» Your task: Your task is to copy the lines of the data below from the line holding "- 5 is distance between them." through the line holding "- Application layer", inclusive, exactly and with nothing added.

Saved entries
────────

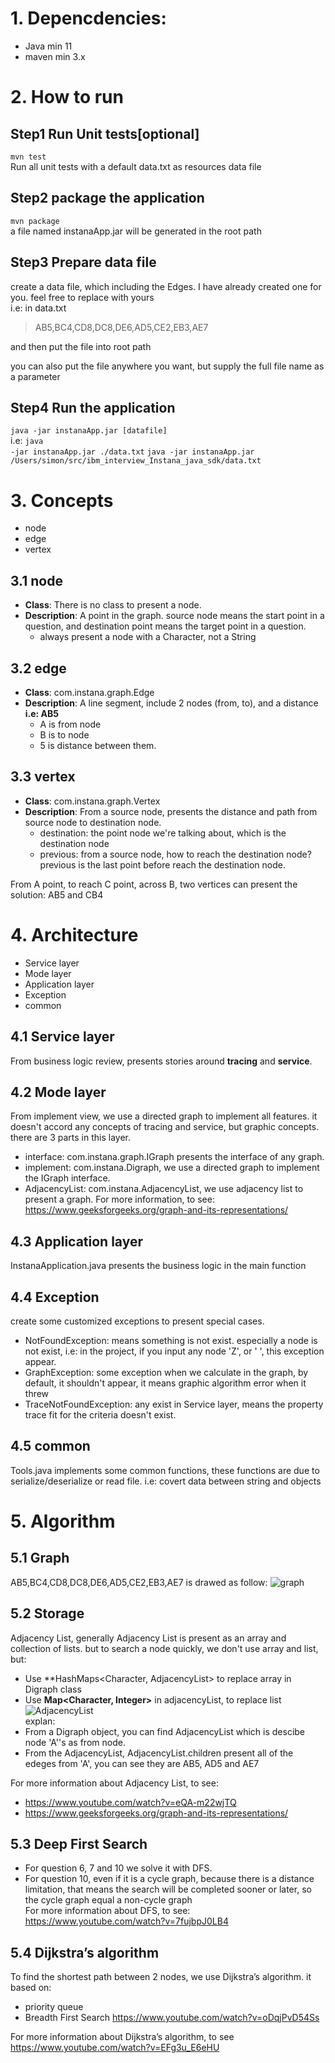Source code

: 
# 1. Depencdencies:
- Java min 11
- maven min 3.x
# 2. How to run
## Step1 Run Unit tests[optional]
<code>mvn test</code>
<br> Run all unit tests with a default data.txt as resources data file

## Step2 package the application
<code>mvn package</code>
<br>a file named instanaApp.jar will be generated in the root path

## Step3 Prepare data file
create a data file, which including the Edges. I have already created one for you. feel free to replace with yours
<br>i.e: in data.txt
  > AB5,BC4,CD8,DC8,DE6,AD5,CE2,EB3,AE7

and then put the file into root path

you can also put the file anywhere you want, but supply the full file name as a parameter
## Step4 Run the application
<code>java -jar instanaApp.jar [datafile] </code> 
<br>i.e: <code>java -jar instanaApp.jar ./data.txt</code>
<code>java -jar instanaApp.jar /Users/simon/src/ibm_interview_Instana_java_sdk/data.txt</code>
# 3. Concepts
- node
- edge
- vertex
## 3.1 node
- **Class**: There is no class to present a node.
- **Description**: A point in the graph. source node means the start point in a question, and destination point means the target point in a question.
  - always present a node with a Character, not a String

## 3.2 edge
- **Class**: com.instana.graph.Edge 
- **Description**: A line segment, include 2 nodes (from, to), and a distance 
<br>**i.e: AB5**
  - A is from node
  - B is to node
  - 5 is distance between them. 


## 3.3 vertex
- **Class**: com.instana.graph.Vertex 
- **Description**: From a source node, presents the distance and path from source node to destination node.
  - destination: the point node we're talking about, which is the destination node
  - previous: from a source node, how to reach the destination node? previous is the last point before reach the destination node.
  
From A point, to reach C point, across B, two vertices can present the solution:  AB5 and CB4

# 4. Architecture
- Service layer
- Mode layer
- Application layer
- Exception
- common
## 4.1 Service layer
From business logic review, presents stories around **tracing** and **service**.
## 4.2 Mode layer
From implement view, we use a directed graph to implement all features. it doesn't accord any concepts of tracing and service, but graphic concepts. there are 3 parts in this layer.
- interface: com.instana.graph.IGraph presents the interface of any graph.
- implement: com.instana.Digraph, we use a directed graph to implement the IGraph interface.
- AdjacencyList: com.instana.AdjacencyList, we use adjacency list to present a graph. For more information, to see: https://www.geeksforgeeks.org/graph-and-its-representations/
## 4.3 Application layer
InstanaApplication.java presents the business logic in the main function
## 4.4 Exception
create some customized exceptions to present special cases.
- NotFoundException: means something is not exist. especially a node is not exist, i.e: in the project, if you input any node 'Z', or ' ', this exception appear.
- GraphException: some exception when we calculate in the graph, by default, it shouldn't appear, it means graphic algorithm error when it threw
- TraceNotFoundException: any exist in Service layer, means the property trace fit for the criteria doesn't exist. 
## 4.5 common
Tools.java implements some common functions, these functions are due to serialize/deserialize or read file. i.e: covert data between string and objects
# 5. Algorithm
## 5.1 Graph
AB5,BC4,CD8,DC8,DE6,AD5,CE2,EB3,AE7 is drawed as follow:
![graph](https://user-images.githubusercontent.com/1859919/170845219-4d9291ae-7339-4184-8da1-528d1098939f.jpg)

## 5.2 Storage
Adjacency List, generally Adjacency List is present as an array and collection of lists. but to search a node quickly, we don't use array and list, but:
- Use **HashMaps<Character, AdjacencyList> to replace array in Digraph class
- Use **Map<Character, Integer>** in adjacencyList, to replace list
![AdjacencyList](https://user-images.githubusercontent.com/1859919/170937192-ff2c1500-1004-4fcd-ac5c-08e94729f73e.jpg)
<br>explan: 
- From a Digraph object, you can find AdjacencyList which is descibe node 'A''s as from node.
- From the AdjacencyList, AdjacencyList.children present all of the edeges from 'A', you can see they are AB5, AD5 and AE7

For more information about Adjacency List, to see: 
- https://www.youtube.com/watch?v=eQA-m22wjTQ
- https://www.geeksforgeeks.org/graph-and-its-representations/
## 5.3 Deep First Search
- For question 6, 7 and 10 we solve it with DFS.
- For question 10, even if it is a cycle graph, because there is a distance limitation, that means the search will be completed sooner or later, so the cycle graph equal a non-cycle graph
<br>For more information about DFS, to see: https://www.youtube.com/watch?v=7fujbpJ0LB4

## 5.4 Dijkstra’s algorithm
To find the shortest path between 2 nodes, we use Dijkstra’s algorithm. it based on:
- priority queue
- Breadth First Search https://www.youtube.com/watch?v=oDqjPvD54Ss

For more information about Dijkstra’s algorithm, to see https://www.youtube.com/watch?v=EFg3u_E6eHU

────────

» Answer to the exercise:
  - 5 is distance between them. 


## 3.3 vertex
- **Class**: com.instana.graph.Vertex 
- **Description**: From a source node, presents the distance and path from source node to destination node.
  - destination: the point node we're talking about, which is the destination node
  - previous: from a source node, how to reach the destination node? previous is the last point before reach the destination node.
  
From A point, to reach C point, across B, two vertices can present the solution:  AB5 and CB4

# 4. Architecture
- Service layer
- Mode layer
- Application layer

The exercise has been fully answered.